→ Your goal
Show every line of the data where the word "right" can be found.
·····
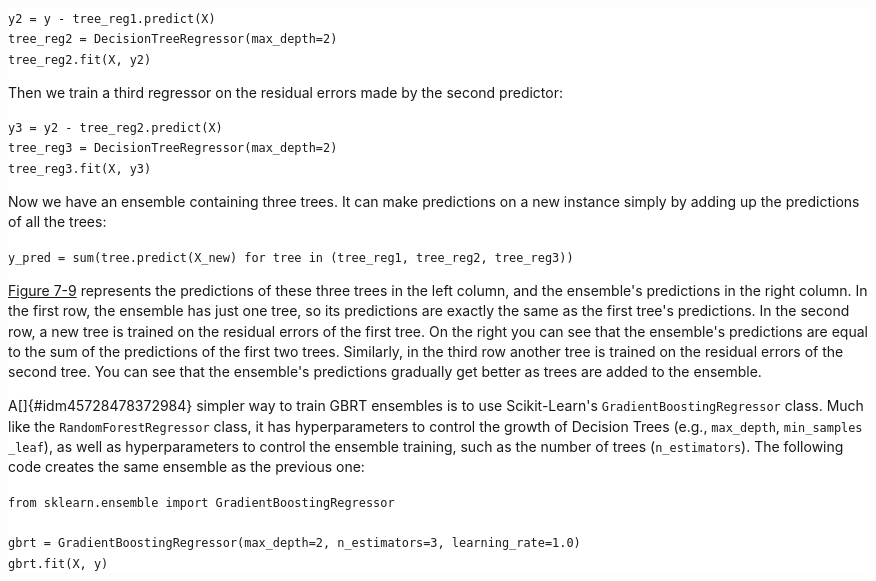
 ``` {data-type="programlisting" code-language="python"}
y2 = y - tree_reg1.predict(X)
tree_reg2 = DecisionTreeRegressor(max_depth=2)
tree_reg2.fit(X, y2)
```

Then we train a third regressor on the residual errors made by the
second predictor:

``` {data-type="programlisting" code-language="python"}
y3 = y2 - tree_reg2.predict(X)
tree_reg3 = DecisionTreeRegressor(max_depth=2)
tree_reg3.fit(X, y3)
```

Now we have an ensemble containing three trees. It can make predictions
on a new instance simply by adding up the predictions of all the trees:

``` {data-type="programlisting" code-language="python"}
y_pred = sum(tree.predict(X_new) for tree in (tree_reg1, tree_reg2, tree_reg3))
```

[Figure 7-9](https://learning.oreilly.com/library/view/hands-on-machine-learning/9781492032632/ch08.html#gradient_boosting_plot)
represents the predictions of these three trees in the left column, and
the ensemble's predictions in the right column. In the first row, the
ensemble has just one tree, so its predictions are exactly the same as
the first tree's predictions. In the second row, a new tree is trained
on the residual errors of the first tree. On the right you can see that
the ensemble's predictions are equal to the sum of the predictions of
the first two trees. Similarly, in the third row another tree is trained
on the residual errors of the second tree. You can see that the
ensemble's predictions gradually get better as trees are added to the
ensemble.

A[]{#idm45728478372984} simpler way to train GBRT ensembles is to use
Scikit-Learn's `GradientBoostingRegressor` class. Much like the
`RandomForestRegressor` class, it has hyperparameters to control the
growth of Decision Trees (e.g., `max_depth`, `min_samples_leaf`), as
well as hyperparameters to control the ensemble training, such as the
number of trees (`n_estimators`). The following code creates the same
ensemble as the previous one:

``` {data-type="programlisting" code-language="python"}
from sklearn.ensemble import GradientBoostingRegressor

gbrt = GradientBoostingRegressor(max_depth=2, n_estimators=3, learning_rate=1.0)
gbrt.fit(X, y)
```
·····
→ Output for this task
the ensemble's predictions in the right column. In the first row, the
on the residual errors of the first tree. On the right you can see that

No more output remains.